Navigation

Data Lake Configuration

Beta

The Atlas Data Lake is available as a Beta feature. The product and the corresponding documentation may change at any time during the Beta stage.

The following page describes the configuration options available for Atlas Data Lake. Each Data Lake configuration file defines mappings between your data stores and Data Lake.

Data Lake configuration files use the JSON format. You must connect to the Data Lake using the mongo shell to retrieve or update the current configuration. For example, consider an S3 bucket datacenter-alpha containing data collected from a datacenter:

|--metrics
   |--hardware

The /metrics/hardware path stores JSON files with metrics derived from the datacenter hardware, where each filename is the UNIX timestamp of the 24 hour period covered by that file:

/hardware/1551398400.json

The following configuration file does the following:

  • Defines a data store on the datacenter-alpha S3 bucket in the us-east-1 AWS region. The data store is specifically restricted to only datafiles in the metrics folder path.
  • Maps files from the hardware folder to a MongoDB database datacenter-alpha-metrics and collection hardware. The configuration mapping includes parsing logic for capturing the timestamp implied in the filename.
{
  "stores" : [
    {
      "s3" : {
        "name" : "datacenter-alpha",
        "region" : "us-east-1",
        "bucket" : "datacenter-alpha",
        "prefix" : "/metrics",
        "delimiter" : "/"
      }
    }
  ],
  "databases" : {
    "datacenter-alpha-metrics" : {
      "hardware" : [
        {
          "store" : "datacenter-alpha",
          "definition" : "/hardware/{date date}"
        }
      ]
    }
  }
}

Atlas Data Lake parses the S3 bucket datacenter-alpha and scans all files under /metrics/hardware/. The collection definition uses definition parsing syntax to add a field date to each document generated from the filename, where the field value equals the filename as parsed and converted to a ISO-8601 date.

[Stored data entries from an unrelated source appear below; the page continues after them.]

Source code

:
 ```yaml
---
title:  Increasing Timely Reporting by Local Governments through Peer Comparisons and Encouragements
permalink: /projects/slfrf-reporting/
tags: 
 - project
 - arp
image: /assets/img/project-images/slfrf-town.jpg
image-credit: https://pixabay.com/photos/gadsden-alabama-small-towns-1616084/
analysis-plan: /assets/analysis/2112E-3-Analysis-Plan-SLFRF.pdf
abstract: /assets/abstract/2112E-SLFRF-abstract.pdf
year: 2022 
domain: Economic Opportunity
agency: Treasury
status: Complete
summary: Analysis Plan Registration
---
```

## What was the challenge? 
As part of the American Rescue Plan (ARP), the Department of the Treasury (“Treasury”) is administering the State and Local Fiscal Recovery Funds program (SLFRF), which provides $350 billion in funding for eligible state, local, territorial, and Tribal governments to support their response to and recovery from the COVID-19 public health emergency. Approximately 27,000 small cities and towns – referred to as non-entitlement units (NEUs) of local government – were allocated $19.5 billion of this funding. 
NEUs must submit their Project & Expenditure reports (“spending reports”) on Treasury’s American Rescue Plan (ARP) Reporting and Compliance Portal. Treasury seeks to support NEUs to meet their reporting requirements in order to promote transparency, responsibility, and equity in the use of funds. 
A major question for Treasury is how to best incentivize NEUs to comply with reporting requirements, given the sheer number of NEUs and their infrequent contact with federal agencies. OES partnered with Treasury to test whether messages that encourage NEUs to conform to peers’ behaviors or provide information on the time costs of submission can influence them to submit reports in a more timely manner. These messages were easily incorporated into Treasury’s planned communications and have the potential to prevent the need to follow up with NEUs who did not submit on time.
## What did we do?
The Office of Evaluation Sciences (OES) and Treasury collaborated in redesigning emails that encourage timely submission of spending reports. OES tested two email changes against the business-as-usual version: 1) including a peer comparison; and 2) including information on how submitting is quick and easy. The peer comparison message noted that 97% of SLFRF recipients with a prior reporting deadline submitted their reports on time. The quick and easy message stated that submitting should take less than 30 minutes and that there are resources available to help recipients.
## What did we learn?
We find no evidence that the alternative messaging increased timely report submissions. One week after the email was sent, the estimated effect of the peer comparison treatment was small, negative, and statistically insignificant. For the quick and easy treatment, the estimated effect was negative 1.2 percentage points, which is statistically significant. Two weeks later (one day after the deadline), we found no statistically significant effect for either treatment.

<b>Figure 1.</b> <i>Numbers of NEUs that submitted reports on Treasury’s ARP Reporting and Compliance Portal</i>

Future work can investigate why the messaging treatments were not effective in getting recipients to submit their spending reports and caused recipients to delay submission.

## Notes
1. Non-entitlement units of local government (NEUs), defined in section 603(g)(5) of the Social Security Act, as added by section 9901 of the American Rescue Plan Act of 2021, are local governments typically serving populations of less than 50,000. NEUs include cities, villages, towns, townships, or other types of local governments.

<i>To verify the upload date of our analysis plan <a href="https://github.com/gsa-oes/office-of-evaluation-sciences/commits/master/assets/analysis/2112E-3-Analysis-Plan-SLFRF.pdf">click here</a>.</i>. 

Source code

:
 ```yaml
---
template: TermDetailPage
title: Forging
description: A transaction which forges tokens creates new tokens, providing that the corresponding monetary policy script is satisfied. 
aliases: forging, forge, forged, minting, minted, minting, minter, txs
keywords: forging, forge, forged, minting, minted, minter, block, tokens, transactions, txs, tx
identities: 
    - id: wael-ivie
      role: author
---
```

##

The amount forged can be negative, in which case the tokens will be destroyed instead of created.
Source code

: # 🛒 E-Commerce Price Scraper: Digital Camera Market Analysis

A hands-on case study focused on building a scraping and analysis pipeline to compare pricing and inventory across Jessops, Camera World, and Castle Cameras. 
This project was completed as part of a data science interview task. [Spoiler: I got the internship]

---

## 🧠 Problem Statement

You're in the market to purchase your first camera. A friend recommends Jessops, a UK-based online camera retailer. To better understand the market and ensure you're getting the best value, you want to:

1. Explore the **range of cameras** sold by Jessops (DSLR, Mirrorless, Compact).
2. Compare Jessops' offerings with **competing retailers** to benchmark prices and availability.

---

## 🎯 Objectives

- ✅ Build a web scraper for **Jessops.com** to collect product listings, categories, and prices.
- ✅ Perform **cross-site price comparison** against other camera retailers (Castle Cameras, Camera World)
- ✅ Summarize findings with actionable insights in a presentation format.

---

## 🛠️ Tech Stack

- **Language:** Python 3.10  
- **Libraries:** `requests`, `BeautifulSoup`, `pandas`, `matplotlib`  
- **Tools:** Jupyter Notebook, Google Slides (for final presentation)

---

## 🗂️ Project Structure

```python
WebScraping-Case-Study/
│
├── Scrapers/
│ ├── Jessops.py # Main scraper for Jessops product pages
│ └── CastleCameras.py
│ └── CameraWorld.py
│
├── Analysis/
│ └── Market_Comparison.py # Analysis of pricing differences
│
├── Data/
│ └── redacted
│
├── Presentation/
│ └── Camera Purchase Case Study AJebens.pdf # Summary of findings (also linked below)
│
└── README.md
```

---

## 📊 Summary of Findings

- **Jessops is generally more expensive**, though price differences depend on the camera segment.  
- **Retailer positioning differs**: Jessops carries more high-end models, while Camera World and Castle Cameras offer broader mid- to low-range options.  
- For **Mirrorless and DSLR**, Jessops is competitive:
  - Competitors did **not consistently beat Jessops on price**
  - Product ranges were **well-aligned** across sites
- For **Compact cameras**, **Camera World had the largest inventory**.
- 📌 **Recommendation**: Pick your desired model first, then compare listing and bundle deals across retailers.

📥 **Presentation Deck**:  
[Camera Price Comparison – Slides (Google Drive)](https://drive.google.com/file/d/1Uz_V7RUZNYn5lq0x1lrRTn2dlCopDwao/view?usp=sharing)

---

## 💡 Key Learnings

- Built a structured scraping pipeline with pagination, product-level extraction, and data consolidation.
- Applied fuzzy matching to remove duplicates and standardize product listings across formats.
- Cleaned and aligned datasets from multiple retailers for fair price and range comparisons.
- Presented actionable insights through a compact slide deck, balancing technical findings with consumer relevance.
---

Users connected to the Data Lake can use the MongoDB Query Language and supported aggregations to analyze data in the S3 bucket through the datacenter-metrics.hardware collection.

Retrieve or Update Data Lake Configuration

You can retrieve or update the Data Lake configuration by connecting a mongo shell to the data lake:

  1. From the Atlas UI, select Data Lake from the left-hand navigation.
  2. Click Connect for the Data Lake to which you want to connect.
  3. Click Connect with the Mongo Shell
  4. Follow the instructions in the Connect modal. If you already have the mongo shell installed, ensure you are running at least the latest stable release of the 3.6 shell.

Once connected to the Data Lake, you can use the following database commands to retrieve or update the Data Lake configuration:

Retrieve Configuration
use admin
db.runCommand( { "storageGetConfig" : 1 } )

The command returns the current Data Lake configuration. For complete documentation on the configuration document format, see Configuration Document Format.

Set or Update Configuration
use admin
db.runCommand( { "storageSetConfig" : <config> } )

Replace <config> with the Data Lake configuration document. For complete documentation on the configuration document, see Configuration Document Format.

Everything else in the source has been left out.